Saturday, 26 July 2014
Last updated 13 hours ago
May 26 2010 | 12:19am ET
New York-based Golden Archer Investments has recently launched a pair of volatility arbitrage funds to bet on swings in the market. In February, the firm unveiled the Golden Archer VAF Fund and followed it up last month with the launch of the Golden Archer LBF Fund.
The firm decided to launch the two funds after closing its three-year-old multi-strategy arbitrage fund earlier this year, according to David Rucker, portfolio manager.
The VAF Fund is a market neutral volatility arbitrage fund and the LBF Fund is a long-biased vehicle, which uses a proprietary options pricing model to hedge its portfolio.
“We use the same pricing model that we use in the arbitrage fund to find underpriced hedges for our long portfolio,” Rucker told FINalternatives.
The LBF Fund trades only broad-based exchange traded funds and its composition changes monthly depending on market conditions.

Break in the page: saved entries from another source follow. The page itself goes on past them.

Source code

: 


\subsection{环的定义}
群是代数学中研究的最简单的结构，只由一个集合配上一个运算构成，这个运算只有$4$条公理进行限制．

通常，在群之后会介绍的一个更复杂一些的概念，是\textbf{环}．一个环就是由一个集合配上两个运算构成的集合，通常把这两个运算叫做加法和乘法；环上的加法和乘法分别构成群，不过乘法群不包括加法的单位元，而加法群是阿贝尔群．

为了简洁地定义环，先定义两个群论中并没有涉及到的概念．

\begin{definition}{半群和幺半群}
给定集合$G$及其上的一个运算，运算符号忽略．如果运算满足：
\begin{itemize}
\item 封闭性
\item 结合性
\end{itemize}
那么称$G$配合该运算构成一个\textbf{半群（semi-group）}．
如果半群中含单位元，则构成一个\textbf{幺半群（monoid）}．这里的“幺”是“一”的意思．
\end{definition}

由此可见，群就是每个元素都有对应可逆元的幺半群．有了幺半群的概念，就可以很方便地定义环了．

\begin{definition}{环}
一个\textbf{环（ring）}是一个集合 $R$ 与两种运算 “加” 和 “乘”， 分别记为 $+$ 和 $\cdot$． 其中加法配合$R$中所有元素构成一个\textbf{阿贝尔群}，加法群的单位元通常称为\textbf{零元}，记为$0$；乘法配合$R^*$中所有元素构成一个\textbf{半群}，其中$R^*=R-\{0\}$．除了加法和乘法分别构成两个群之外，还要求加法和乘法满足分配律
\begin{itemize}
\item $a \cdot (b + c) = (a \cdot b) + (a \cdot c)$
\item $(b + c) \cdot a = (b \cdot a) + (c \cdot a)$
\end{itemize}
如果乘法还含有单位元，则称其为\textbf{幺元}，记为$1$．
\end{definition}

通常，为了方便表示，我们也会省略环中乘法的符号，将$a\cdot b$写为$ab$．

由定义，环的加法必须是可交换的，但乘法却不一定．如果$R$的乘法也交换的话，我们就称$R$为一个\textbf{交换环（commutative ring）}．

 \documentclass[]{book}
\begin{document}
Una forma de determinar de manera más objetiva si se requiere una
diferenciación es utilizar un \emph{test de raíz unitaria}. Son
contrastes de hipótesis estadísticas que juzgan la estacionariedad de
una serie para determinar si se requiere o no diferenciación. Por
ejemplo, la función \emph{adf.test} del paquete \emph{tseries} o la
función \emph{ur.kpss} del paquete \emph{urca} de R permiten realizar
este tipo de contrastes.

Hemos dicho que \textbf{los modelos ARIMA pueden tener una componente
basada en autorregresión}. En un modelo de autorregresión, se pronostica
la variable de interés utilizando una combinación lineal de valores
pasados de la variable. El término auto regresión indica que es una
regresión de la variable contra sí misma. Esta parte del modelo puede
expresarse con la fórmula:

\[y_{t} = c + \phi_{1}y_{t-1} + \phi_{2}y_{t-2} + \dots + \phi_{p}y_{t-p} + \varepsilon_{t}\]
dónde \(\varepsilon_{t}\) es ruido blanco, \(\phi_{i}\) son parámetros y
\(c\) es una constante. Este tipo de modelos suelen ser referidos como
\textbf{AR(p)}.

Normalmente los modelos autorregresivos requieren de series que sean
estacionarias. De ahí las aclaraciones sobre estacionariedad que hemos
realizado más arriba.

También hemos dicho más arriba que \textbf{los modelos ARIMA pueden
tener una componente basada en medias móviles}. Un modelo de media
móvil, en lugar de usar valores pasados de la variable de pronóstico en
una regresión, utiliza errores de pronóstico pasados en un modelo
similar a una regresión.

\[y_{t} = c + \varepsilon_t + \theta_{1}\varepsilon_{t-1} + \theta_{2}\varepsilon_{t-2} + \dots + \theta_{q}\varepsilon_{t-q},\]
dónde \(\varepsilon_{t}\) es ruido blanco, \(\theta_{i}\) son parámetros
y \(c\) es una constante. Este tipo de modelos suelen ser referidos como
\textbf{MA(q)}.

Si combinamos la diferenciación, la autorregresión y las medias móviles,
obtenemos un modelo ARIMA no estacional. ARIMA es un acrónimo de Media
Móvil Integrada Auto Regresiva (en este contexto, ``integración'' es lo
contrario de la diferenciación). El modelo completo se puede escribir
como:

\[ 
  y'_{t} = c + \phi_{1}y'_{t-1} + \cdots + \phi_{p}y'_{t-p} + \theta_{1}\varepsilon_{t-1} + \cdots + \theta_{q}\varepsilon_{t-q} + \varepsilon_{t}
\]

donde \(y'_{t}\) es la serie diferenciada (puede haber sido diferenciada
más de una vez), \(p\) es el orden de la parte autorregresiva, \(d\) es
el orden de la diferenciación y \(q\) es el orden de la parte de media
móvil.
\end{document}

“Opportunities are changing from day to day and where we get an edge is from the steepness of the volatility skews. Right now, volatility skews are extra steep so we would not be buying out-of-the money puts to hedge our portfolio,” Rucker said.
Rucker added that current tensions in North and South Korea coupled with the Greek financial crisis make market conditions ripe for his funds. Last week, the Chicago Board Options Exchange Volatility Index rose 30% and closed at 40.10 on Friday. The index reached 48.20 earlier on that day, which is the highest level intraday since March 9, 2009.
Both of Golden Archer's new funds charge a 2% management fee and a 20% incentive fee. The minimum investment requirement is $100,000.